WORK INSTRUCTION. Using the records below, copy exactly the part that opens with the line holding "and a published" and closes with the line holding "achieve this capability", minus the pictures.

RECORD SET.
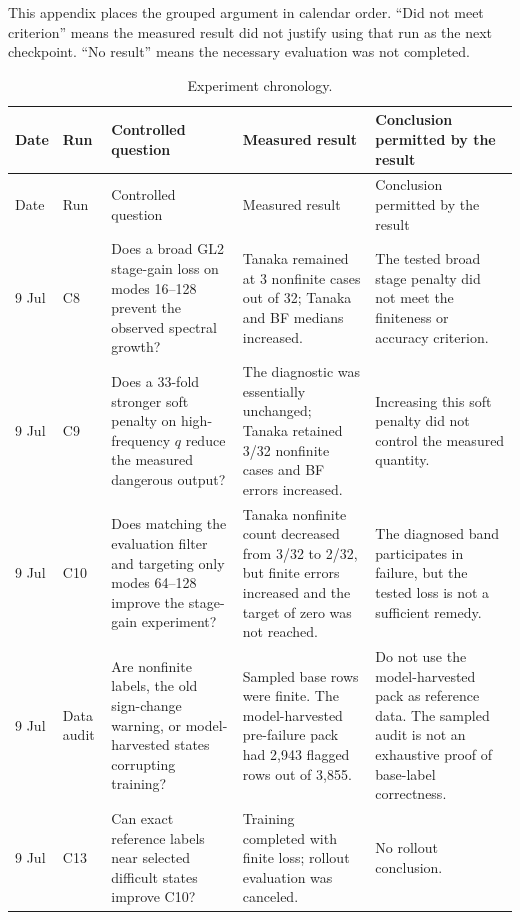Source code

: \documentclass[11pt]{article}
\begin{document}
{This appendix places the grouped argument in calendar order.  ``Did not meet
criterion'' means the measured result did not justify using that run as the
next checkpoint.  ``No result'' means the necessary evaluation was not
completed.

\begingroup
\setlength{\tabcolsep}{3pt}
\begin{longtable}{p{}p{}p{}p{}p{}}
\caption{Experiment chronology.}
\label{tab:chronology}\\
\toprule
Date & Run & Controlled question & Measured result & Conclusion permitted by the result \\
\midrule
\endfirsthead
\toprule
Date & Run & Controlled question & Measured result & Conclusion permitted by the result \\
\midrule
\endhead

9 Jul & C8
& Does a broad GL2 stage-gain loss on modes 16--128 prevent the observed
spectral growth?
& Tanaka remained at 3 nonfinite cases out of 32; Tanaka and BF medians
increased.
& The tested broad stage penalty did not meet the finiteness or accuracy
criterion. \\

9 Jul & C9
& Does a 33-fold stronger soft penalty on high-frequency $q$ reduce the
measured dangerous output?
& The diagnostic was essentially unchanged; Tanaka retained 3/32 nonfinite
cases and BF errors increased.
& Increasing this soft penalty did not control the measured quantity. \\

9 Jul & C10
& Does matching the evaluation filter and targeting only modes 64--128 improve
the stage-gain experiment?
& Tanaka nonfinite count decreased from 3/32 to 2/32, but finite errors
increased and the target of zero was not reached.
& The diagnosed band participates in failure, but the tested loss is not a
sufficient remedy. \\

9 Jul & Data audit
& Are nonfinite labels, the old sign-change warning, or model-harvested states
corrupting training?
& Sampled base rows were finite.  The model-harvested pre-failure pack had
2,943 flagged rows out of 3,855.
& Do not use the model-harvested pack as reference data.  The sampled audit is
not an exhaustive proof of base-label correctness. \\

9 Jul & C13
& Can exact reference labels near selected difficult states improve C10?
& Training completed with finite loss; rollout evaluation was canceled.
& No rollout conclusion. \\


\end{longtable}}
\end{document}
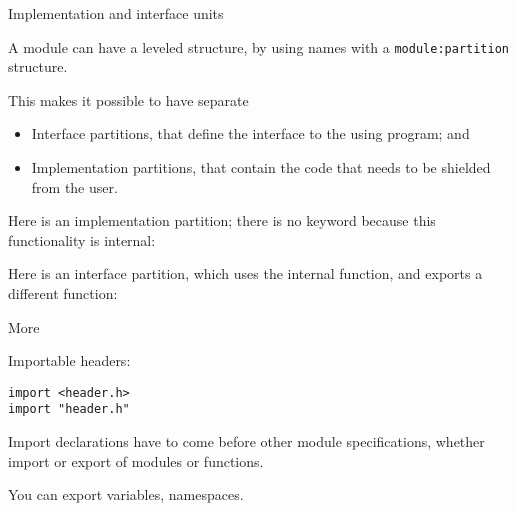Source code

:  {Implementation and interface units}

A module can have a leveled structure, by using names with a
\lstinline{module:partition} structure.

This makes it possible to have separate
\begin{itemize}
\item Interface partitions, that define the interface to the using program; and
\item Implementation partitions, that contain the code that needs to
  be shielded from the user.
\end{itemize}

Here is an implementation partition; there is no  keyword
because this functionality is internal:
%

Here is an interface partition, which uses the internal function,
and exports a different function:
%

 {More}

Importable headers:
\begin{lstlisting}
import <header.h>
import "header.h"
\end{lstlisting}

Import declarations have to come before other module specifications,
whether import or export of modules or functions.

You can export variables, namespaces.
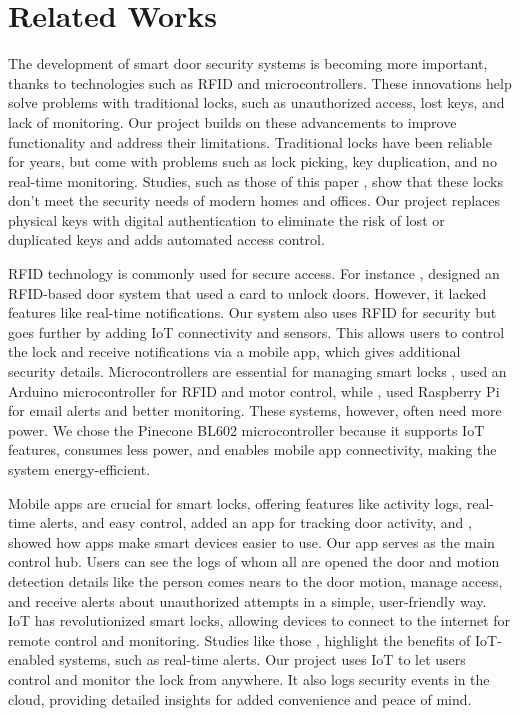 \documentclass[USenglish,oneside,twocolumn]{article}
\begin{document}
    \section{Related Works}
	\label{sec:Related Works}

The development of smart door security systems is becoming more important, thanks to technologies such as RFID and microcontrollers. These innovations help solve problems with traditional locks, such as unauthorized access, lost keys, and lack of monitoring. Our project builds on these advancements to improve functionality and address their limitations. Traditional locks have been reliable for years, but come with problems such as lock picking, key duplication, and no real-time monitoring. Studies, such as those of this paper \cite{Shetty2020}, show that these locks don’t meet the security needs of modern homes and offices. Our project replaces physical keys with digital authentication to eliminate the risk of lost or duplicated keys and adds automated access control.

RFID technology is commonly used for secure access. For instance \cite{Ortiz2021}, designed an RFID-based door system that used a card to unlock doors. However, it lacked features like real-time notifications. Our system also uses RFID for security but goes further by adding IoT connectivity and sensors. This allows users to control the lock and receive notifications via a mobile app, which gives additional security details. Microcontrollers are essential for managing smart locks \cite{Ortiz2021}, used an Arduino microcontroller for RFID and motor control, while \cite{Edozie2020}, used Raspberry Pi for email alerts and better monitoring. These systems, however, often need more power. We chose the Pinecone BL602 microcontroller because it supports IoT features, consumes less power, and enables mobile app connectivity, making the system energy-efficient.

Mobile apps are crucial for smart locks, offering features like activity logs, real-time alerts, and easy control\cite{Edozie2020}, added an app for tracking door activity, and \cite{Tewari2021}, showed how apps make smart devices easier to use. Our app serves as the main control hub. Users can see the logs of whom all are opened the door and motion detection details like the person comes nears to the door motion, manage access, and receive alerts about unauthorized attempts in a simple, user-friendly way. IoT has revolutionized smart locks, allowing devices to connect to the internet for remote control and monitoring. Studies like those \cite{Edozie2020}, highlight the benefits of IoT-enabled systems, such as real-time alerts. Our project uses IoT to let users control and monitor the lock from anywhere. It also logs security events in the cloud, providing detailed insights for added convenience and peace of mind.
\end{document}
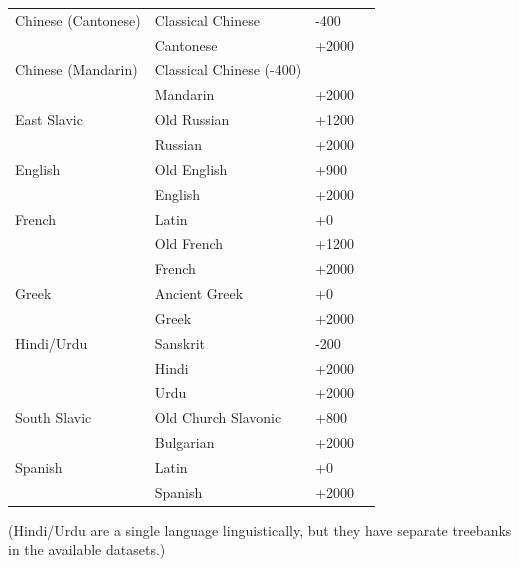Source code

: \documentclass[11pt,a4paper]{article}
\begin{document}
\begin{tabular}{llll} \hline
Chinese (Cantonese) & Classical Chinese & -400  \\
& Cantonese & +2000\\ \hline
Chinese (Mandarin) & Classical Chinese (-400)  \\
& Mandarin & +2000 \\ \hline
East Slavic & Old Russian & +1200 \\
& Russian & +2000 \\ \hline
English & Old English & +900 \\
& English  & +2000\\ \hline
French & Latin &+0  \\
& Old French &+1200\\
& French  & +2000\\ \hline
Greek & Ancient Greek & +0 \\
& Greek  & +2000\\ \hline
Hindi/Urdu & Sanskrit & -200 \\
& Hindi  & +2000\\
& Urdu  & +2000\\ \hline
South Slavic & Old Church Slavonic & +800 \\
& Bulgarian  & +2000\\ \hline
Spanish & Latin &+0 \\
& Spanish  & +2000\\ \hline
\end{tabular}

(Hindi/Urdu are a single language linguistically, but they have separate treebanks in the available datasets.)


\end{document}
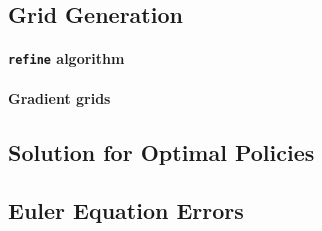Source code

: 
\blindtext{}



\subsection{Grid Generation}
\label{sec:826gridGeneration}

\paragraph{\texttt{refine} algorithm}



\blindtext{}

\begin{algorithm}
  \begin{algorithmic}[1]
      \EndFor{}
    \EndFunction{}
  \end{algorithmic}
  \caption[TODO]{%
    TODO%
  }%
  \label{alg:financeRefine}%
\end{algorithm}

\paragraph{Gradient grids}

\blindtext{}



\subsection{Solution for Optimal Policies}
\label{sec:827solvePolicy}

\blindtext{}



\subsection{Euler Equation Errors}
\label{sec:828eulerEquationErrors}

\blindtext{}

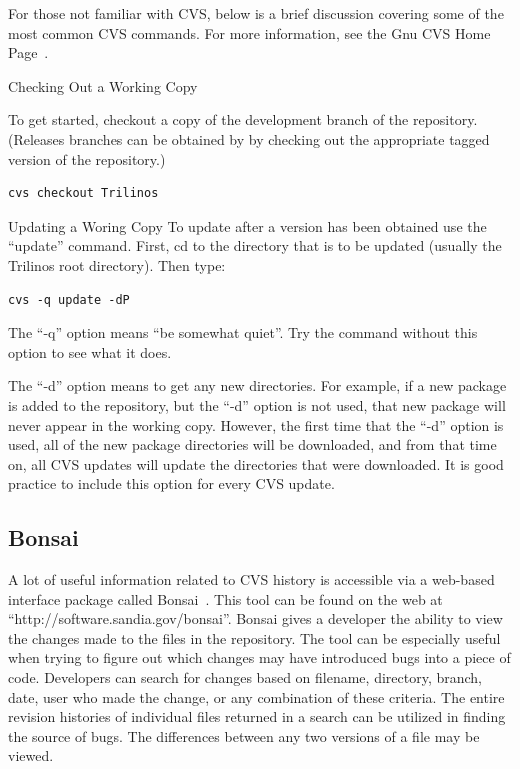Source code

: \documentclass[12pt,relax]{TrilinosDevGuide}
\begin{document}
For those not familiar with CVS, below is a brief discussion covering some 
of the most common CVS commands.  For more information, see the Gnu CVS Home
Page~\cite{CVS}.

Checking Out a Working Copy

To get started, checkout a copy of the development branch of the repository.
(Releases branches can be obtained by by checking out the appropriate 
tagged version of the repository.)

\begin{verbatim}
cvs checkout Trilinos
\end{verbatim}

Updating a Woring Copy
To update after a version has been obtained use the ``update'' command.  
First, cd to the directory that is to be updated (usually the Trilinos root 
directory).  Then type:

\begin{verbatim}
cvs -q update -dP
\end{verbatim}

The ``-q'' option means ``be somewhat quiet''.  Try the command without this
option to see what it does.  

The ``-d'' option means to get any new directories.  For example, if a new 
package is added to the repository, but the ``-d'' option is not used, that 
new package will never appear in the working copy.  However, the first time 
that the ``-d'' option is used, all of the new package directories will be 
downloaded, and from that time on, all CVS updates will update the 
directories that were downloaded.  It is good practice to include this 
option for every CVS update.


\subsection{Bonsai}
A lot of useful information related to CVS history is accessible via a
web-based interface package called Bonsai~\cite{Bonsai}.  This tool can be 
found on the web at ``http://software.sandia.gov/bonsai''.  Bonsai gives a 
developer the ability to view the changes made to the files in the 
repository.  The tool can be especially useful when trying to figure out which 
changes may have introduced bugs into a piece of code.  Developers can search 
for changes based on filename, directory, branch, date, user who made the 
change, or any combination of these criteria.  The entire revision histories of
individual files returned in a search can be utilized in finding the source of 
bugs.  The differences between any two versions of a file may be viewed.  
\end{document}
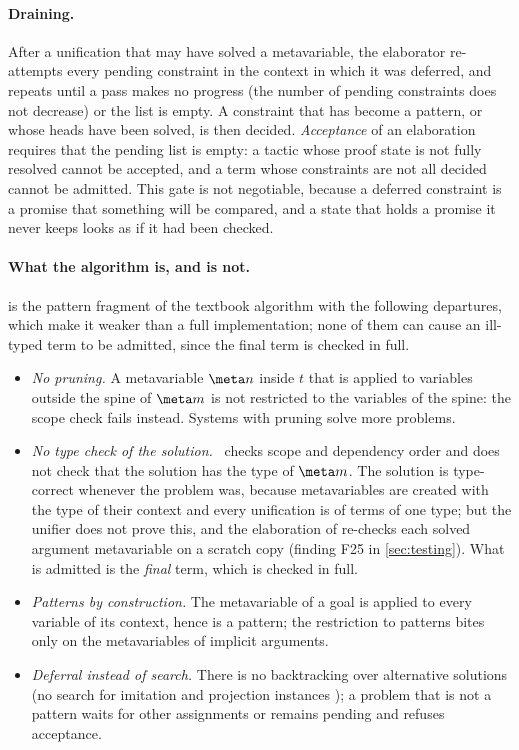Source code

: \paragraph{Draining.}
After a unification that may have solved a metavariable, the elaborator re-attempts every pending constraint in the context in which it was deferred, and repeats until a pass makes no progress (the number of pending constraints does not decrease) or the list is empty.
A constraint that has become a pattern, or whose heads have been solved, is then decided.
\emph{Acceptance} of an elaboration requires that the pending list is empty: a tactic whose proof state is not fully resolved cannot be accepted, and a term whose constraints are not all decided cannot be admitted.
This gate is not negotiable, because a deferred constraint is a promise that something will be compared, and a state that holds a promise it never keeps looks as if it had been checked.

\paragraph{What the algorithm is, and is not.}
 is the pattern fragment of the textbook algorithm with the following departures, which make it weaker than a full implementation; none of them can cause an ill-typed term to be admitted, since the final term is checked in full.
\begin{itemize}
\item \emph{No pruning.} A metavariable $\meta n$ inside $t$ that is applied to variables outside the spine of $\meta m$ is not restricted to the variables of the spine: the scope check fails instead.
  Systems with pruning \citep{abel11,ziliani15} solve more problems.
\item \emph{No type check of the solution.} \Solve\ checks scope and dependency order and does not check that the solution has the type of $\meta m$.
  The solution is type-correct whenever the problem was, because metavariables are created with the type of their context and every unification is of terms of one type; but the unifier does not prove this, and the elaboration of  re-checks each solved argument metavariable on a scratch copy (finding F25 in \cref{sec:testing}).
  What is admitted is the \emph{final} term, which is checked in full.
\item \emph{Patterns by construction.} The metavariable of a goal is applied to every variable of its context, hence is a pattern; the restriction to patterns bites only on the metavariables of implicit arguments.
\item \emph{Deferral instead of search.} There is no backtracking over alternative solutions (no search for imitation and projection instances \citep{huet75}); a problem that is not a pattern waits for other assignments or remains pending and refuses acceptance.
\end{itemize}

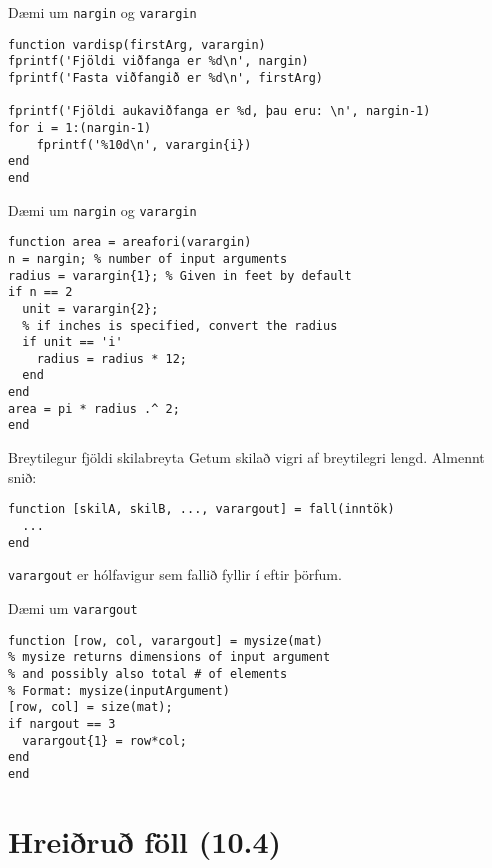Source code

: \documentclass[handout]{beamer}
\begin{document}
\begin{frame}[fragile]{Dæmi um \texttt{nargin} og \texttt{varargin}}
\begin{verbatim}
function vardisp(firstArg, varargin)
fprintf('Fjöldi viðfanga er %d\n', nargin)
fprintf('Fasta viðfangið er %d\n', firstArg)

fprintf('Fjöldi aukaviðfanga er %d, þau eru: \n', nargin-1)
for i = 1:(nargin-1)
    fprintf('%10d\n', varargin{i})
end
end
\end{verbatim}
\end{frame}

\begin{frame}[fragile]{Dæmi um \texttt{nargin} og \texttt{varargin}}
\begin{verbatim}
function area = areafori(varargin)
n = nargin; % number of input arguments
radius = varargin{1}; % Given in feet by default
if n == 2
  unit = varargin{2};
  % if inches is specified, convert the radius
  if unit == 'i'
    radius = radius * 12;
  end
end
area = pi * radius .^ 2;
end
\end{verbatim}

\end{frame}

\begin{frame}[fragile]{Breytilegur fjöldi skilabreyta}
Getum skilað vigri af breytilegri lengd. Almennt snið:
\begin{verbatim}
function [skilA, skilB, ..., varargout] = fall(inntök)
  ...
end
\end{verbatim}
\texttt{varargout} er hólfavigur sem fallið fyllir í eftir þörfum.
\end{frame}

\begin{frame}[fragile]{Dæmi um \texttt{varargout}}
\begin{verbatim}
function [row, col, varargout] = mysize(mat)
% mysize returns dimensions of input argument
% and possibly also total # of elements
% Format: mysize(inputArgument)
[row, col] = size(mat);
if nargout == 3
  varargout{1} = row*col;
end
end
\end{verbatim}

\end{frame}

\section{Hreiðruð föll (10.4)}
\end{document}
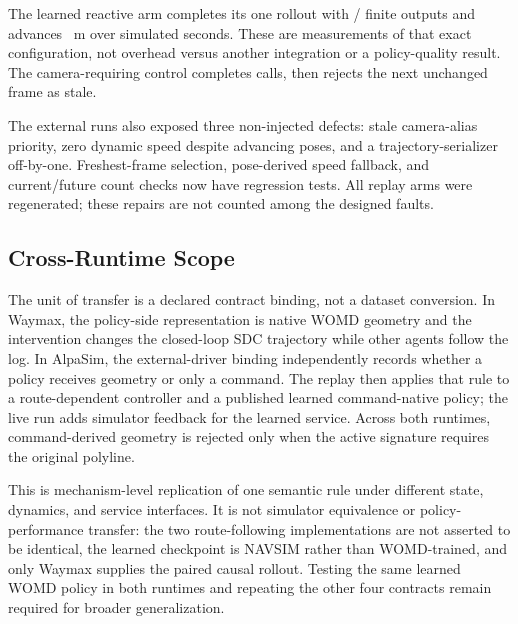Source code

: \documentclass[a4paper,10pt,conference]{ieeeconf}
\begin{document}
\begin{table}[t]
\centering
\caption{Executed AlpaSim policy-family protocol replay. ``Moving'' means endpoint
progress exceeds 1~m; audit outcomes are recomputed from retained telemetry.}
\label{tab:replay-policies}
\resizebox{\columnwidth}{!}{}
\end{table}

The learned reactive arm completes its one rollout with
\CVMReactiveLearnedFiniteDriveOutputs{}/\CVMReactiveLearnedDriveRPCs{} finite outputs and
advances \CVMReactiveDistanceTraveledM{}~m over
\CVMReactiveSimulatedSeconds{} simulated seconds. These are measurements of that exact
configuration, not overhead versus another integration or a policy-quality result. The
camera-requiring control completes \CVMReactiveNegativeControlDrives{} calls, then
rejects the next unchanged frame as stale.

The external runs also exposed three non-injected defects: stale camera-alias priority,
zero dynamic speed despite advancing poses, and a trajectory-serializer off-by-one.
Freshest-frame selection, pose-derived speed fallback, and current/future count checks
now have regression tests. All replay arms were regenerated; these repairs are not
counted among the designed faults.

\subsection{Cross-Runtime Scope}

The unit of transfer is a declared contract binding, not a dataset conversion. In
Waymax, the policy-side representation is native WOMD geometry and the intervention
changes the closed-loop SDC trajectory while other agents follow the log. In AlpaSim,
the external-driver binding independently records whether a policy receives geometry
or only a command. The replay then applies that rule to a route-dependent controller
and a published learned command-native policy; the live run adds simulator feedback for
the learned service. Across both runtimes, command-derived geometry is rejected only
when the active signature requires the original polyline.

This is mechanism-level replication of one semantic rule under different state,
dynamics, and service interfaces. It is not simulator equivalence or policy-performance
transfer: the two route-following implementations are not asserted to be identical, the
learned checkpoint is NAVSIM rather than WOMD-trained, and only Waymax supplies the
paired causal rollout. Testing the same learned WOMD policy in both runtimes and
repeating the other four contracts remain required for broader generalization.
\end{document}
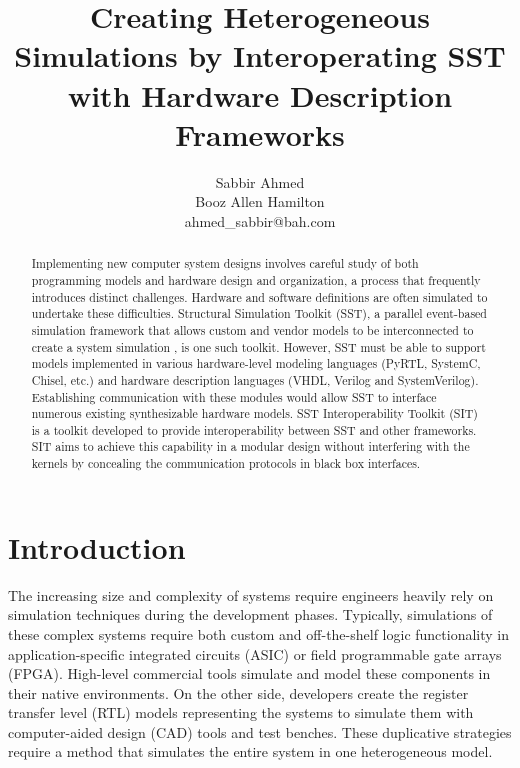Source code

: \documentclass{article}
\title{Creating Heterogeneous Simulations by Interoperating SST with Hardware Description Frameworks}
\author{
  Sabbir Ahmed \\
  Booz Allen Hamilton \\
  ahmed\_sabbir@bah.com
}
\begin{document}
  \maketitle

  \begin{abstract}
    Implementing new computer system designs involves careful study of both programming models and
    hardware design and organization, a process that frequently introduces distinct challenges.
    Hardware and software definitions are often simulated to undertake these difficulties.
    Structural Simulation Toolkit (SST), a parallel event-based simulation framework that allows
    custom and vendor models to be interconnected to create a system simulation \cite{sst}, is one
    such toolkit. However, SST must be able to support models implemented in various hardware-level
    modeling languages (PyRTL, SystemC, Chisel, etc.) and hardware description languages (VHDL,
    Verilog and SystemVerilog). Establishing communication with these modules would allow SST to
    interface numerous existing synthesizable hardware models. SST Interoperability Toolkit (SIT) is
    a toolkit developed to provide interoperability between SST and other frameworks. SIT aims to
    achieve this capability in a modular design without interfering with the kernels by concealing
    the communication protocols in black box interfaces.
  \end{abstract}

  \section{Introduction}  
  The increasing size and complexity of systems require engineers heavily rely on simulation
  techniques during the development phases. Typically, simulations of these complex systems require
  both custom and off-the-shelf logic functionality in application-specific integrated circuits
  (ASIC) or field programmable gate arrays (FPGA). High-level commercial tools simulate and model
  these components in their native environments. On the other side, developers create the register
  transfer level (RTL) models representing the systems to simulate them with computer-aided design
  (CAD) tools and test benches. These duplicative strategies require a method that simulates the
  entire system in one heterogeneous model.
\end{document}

RESPONSE TO THE TASK.
and a published learned command-native policy; the live run adds simulator feedback for
the learned service. Across both runtimes, command-derived geometry is rejected only
when the active signature requires the original polyline.

This is mechanism-level replication of one semantic rule under different state,
dynamics, and service interfaces. It is not simulator equivalence or policy-performance
transfer: the two route-following implementations are not asserted to be identical, the
learned checkpoint is NAVSIM rather than WOMD-trained, and only Waymax supplies the
paired causal rollout. Testing the same learned WOMD policy in both runtimes and
repeating the other four contracts remain required for broader generalization.
\end{document}
Source code

: \documentclass{article}
\title{Creating Heterogeneous Simulations by Interoperating SST with Hardware Description Frameworks}
\author{
  Sabbir Ahmed \\
  Booz Allen Hamilton \\
  ahmed\_sabbir@bah.com
}
\begin{document}
  \maketitle

  \begin{abstract}
    Implementing new computer system designs involves careful study of both programming models and
    hardware design and organization, a process that frequently introduces distinct challenges.
    Hardware and software definitions are often simulated to undertake these difficulties.
    Structural Simulation Toolkit (SST), a parallel event-based simulation framework that allows
    custom and vendor models to be interconnected to create a system simulation \cite{sst}, is one
    such toolkit. However, SST must be able to support models implemented in various hardware-level
    modeling languages (PyRTL, SystemC, Chisel, etc.) and hardware description languages (VHDL,
    Verilog and SystemVerilog). Establishing communication with these modules would allow SST to
    interface numerous existing synthesizable hardware models. SST Interoperability Toolkit (SIT) is
    a toolkit developed to provide interoperability between SST and other frameworks. SIT aims to
    achieve this capability in a modular design without interfering with the kernels by concealing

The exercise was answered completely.